Passenger Aboard First Cruise Ship to Return to Sailing in Caribbean Tests Positive for COVID-19

The first cruise ship to set sail in the Caribbean since the beginning of the COVID-19 pandemic has reported that a passenger on board has tested positive for the virus, according to The Points Guy.

A reporter for the travel site, Gene Sloan, is aboard the SeaDream 1 and was meant to be documenting the new safety measures on the small vessel, which departed from Barbados on Saturday and is carrying 53 passengers and 66 crew.

Sloan reported that the boat's captain, Torbjorn Lund, made an announcement over the intercom midday on Wednesday explaining that a passenger had tested positive "on a preliminary basis." It's currently unclear what he means by "preliminary."

Sea Dream Yacht Club, which owns the ship, did not immediately reply to PEOPLE's request for clarification.

Lund reportedly said in his announcement that the crew was working under the assumption that they had at least one COVID patient on board. The passenger who tested positive had been feeling ill before the test, he said.

Sloan detailed that the captain asked all passengers and non-essential crew to immediately return to their cabins to isolate. The doctors on board then began systematically testing passengers using three rapid COVID testing machines. Everyone on the ship had already been tested several days before departing, the day of their departure, and again several days into the trip.

While the boat made several island stops already, passengers were only allowed to visit empty beaches and did not come into contact with locals as part of the effort to protect communities from potential infection.

SeaDream 1 is now heading back to the port from which it departed, where it will be met by medical professionals.

Cruise companies halted all sailings in the Caribbean last spring as the pandemic took hold in North America, individual countries enacted stringent travel restrictions and the U.S. Centers for Disease Control and Prevention (CDC) enacted a "no-sail order."

"This is a blow to the cruise industry's efforts to restart operations in the Caribbean," Sloan told PEOPLE. "SeaDream's return to cruising in the Caribbean was a watershed moment for the industry, and many were hoping it would go smoothly."

The CDC first issued a no-sail order on March 14 and was intended to stay in place for 30 days. At the time, several cruise ships across the world had become sources of major coronavirus outbreaks.

One ship, the Grand Princess, was quarantined off San Francisco after 21 people on board tested positive for the virus in March. That ship eventually docked in the port of Oakland and those on board quarantined on land.

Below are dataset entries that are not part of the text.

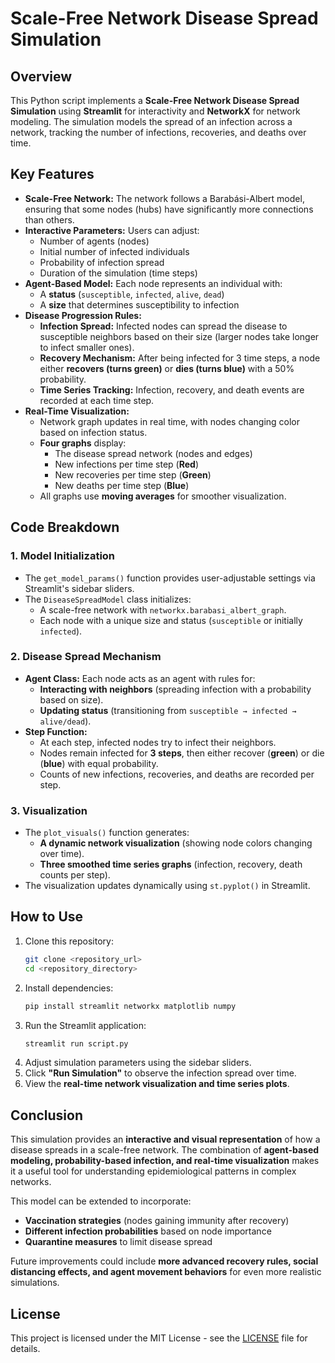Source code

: # Scale-Free Network Disease Spread Simulation

## Overview
This Python script implements a **Scale-Free Network Disease Spread Simulation** using **Streamlit** for interactivity and **NetworkX** for network modeling. The simulation models the spread of an infection across a network, tracking the number of infections, recoveries, and deaths over time.

## Key Features
- **Scale-Free Network:** The network follows a Barabási-Albert model, ensuring that some nodes (hubs) have significantly more connections than others.
- **Interactive Parameters:** Users can adjust:
  - Number of agents (nodes)
  - Initial number of infected individuals
  - Probability of infection spread
  - Duration of the simulation (time steps)
- **Agent-Based Model:** Each node represents an individual with:
  - A **status** (`susceptible`, `infected`, `alive`, `dead`)
  - A **size** that determines susceptibility to infection
- **Disease Progression Rules:**
  - **Infection Spread:** Infected nodes can spread the disease to susceptible neighbors based on their size (larger nodes take longer to infect smaller ones).
  - **Recovery Mechanism:** After being infected for 3 time steps, a node either **recovers (turns green)** or **dies (turns blue)** with a 50% probability.
  - **Time Series Tracking:** Infection, recovery, and death events are recorded at each time step.
- **Real-Time Visualization:**
  - Network graph updates in real time, with nodes changing color based on infection status.
  - **Four graphs** display:
    - The disease spread network (nodes and edges)
    - New infections per time step (**Red**)
    - New recoveries per time step (**Green**)
    - New deaths per time step (**Blue**)
  - All graphs use **moving averages** for smoother visualization.

## Code Breakdown
### 1. Model Initialization
- The `get_model_params()` function provides user-adjustable settings via Streamlit's sidebar sliders.
- The `DiseaseSpreadModel` class initializes:
  - A scale-free network with `networkx.barabasi_albert_graph`.
  - Each node with a unique size and status (`susceptible` or initially `infected`).

### 2. Disease Spread Mechanism
- **Agent Class:** Each node acts as an agent with rules for:
  - **Interacting with neighbors** (spreading infection with a probability based on size).
  - **Updating status** (transitioning from `susceptible → infected → alive/dead`).
- **Step Function:**
  - At each step, infected nodes try to infect their neighbors.
  - Nodes remain infected for **3 steps**, then either recover (**green**) or die (**blue**) with equal probability.
  - Counts of new infections, recoveries, and deaths are recorded per step.

### 3. Visualization
- The `plot_visuals()` function generates:
  - **A dynamic network visualization** (showing node colors changing over time).
  - **Three smoothed time series graphs** (infection, recovery, death counts per step).
- The visualization updates dynamically using `st.pyplot()` in Streamlit.

## How to Use
1. Clone this repository:
   ```bash
   git clone <repository_url>
   cd <repository_directory>
   ```
2. Install dependencies:
   ```bash
   pip install streamlit networkx matplotlib numpy
   ```
3. Run the Streamlit application:
   ```bash
   streamlit run script.py
   ```
4. Adjust simulation parameters using the sidebar sliders.
5. Click **"Run Simulation"** to observe the infection spread over time.
6. View the **real-time network visualization and time series plots**.

## Conclusion
This simulation provides an **interactive and visual representation** of how a disease spreads in a scale-free network. The combination of **agent-based modeling, probability-based infection, and real-time visualization** makes it a useful tool for understanding epidemiological patterns in complex networks.

This model can be extended to incorporate:
- **Vaccination strategies** (nodes gaining immunity after recovery)
- **Different infection probabilities** based on node importance
- **Quarantine measures** to limit disease spread

Future improvements could include **more advanced recovery rules, social distancing effects, and agent movement behaviors** for even more realistic simulations.

## License
This project is licensed under the MIT License - see the [LICENSE](LICENSE) file for details.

Another, the Holland America, reported four dead and 233 ill on two of its ships heading for Ft. Lauderdale in March after being turned away from ports in South America.

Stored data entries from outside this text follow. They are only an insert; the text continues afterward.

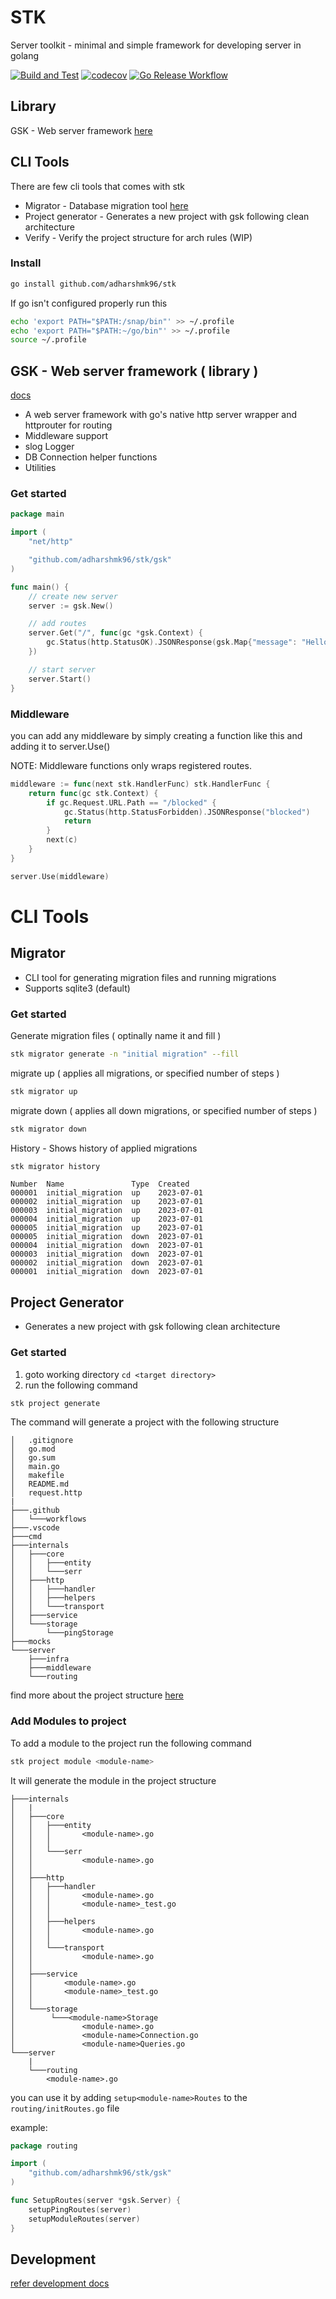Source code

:# STK

Server toolkit - minimal and simple framework for developing server in golang

[![Build and Test](https://github.com/adharshmk96/stk/actions/workflows/go-build-test.yml/badge.svg)](https://github.com/adharshmk96/stk/actions/workflows/go-build-test.yml)
[![codecov](https://codecov.io/gh/adharshmk96/stk/graph/badge.svg?token=HMGG55CCLT)](https://codecov.io/gh/adharshmk96/stk)
[![Go Release Workflow](https://github.com/adharshmk96/stk/actions/workflows/go-release.yml/badge.svg)](https://github.com/adharshmk96/stk/actions/workflows/go-release.yml)

## Library

GSK - Web server framework [here](#gsk---web-server-framework--library-)

## CLI Tools

There are few cli tools that comes with stk
- Migrator - Database migration tool [here](#migrator)
- Project generator - Generates a new project with gsk following clean architecture
- Verify - Verify the project structure for arch rules (WIP)

### Install
```bash
go install github.com/adharshmk96/stk
```

If go isn't configured properly run this
```bash
echo 'export PATH="$PATH:/snap/bin"' >> ~/.profile
echo 'export PATH="$PATH:~/go/bin"' >> ~/.profile
source ~/.profile
```


## GSK - Web server framework ( library )

[docs](docs/gsk.md)

- A web server framework with go's native http server wrapper and httprouter for routing
- Middleware support
- slog Logger
- DB Connection helper functions
- Utilities

### Get started

```go
package main

import (
	"net/http"

	"github.com/adharshmk96/stk/gsk"
)

func main() {
	// create new server
	server := gsk.New()

	// add routes
	server.Get("/", func(gc *gsk.Context) {
		gc.Status(http.StatusOK).JSONResponse(gsk.Map{"message": "Hello World"})
	})

	// start server
	server.Start()
}
```

### Middleware

you can add any middleware by simply creating a function like this and adding it to server.Use()

NOTE: Middleware functions only wraps registered routes.

```go
middleware := func(next stk.HandlerFunc) stk.HandlerFunc {
	return func(gc stk.Context) {
		if gc.Request.URL.Path == "/blocked" {
  			gc.Status(http.StatusForbidden).JSONResponse("blocked")
			return
  		}
		next(c)
	}
}

server.Use(middleware)
```

# CLI Tools

## Migrator
- CLI tool for generating migration files and running migrations
- Supports sqlite3 (default)

### Get started

Generate migration files ( optinally name it and fill )

```bash
stk migrator generate -n "initial migration" --fill
```

migrate up ( applies all migrations, or specified number of steps )

```bash
stk migrator up
```

migrate down ( applies all down migrations, or specified number of steps )

```bash
stk migrator down
```

History - Shows history of applied migrations

```bash
stk migrator history
```

```
Number  Name               Type  Created     
000001  initial_migration  up    2023-07-01  
000002  initial_migration  up    2023-07-01  
000003  initial_migration  up    2023-07-01  
000004  initial_migration  up    2023-07-01  
000005  initial_migration  up    2023-07-01  
000005  initial_migration  down  2023-07-01  
000004  initial_migration  down  2023-07-01  
000003  initial_migration  down  2023-07-01  
000002  initial_migration  down  2023-07-01  
000001  initial_migration  down  2023-07-01
```

## Project Generator

- Generates a new project with gsk following clean architecture

### Get started

1. goto working directory `cd <target directory>`
2. run the following command

```bash
stk project generate
```

The command will generate a project with the following structure

```
│   .gitignore
│   go.mod
│   go.sum
│   main.go
│   makefile
│   README.md
│   request.http
|
├───.github
│   └───workflows
├───.vscode
├───cmd
├───internals
│   ├───core
│   │   ├───entity
│   │   └───serr
│   ├───http
│   │   ├───handler
│   │   ├───helpers
│   │   └───transport
│   ├───service
│   └───storage
│       └───pingStorage
├───mocks
└───server
    ├───infra
    ├───middleware
    └───routing

```

find more about the project structure [here](docs/project.md)

### Add Modules to project

To add a module to the project run the following command


```bash
stk project module <module-name>
```

It will generate the module in the project structure

```
├───internals
│   |
│   ├───core
│   │   ├───entity
│   │   │       <module-name>.go
│   │   │
│   │   └───serr
│   │           <module-name>.go
│   │
│   ├───http
│   │   ├───handler
│   │   │       <module-name>.go
│   │   │       <module-name>_test.go
│   │   │
│   │   ├───helpers
│   │   │       <module-name>.go
│   │   │
│   │   └───transport
│   │           <module-name>.go
│   │
│   ├───service
│   │       <module-name>.go
│   │       <module-name>_test.go
│   │
│   └───storage
│        └───<module-name>Storage
│               <module-name>.go
│               <module-name>Connection.go
│               <module-name>Queries.go
└───server
    |
    └───routing
        <module-name>.go
```

you can use it by adding `setup<module-name>Routes` to the `routing/initRoutes.go` file

example:

```go
package routing

import (
	"github.com/adharshmk96/stk/gsk"
)

func SetupRoutes(server *gsk.Server) {
	setupPingRoutes(server)
	setupModuleRoutes(server)
}
```

## Development

[refer development docs](docs/development.md)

In October, the CDC announced it would lift its no-sail order as of November 1 after 8 months, with a set of strict new rules for cruise operators.

The agency is also requiring all ships that pass through U.S. waters and can carry more than 250 passengers to run mock voyages with volunteer passengers and crew on board in order to test health and safety protocol. (The SeaDream 1 only carries 112.)

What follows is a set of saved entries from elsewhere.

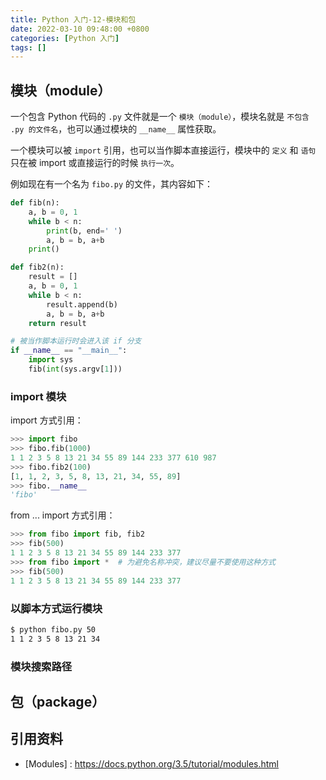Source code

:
 ```yaml
---
title: Python 入门-12-模块和包
date: 2022-03-10 09:48:00 +0800
categories: [Python 入门]
tags: []
---
```


## 模块（module）

一个包含 Python 代码的 `.py` 文件就是一个 `模块（module）`，模块名就是 `不包含 .py 的文件名`，也可以通过模块的 `__name__` 属性获取。

一个模块可以被 `import` 引用，也可以当作脚本直接运行，模块中的 `定义` 和 `语句` 只在被 import 或直接运行的时候 `执行一次`。

例如现在有一个名为 `fibo.py` 的文件，其内容如下：

```python
def fib(n):
    a, b = 0, 1
    while b < n:
        print(b, end=' ')
        a, b = b, a+b
    print()

def fib2(n):
    result = []
    a, b = 0, 1
    while b < n:
        result.append(b)
        a, b = b, a+b
    return result

# 被当作脚本运行时会进入该 if 分支
if __name__ == "__main__":
    import sys
    fib(int(sys.argv[1]))
```

### import 模块

import 方式引用：

```python
>>> import fibo
>>> fibo.fib(1000)
1 1 2 3 5 8 13 21 34 55 89 144 233 377 610 987
>>> fibo.fib2(100)
[1, 1, 2, 3, 5, 8, 13, 21, 34, 55, 89]
>>> fibo.__name__
'fibo'
```

from ... import 方式引用：

```python
>>> from fibo import fib, fib2
>>> fib(500)
1 1 2 3 5 8 13 21 34 55 89 144 233 377
>>> from fibo import *  # 为避免名称冲突，建议尽量不要使用这种方式
>>> fib(500)
1 1 2 3 5 8 13 21 34 55 89 144 233 377
```

### 以脚本方式运行模块

```bash
$ python fibo.py 50
1 1 2 3 5 8 13 21 34
```

### 模块搜索路径

## 包（package）

## 引用资料

- [Modules] : https://docs.python.org/3.5/tutorial/modules.html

"This framework provides a pathway to resume safe and responsible sailing. It will mitigate the risk of COVID-19 outbreaks on ships and prevent passengers and crew from seeding outbreaks at ports and in the communities where they live," CDC Director Robert R. Redfield, M.D said in a press release. "CDC and the cruise industry have a shared goal to protect crew, passengers, and communities and will continue to work together to ensure that all necessary public health procedures are in place before cruise ships begin sailing with passengers."

"The $150 billion cruise industry has been working around-the-clock for months to find safe ways to restart sailings," says Sloan. "This small-ship voyage was being closely watched by other cruise lines, cruise fans and the industry's regulators, and — depending on what happens — this could be yet another disappointing setback for the industry and the millions of vacationers who are looking to return to the sea."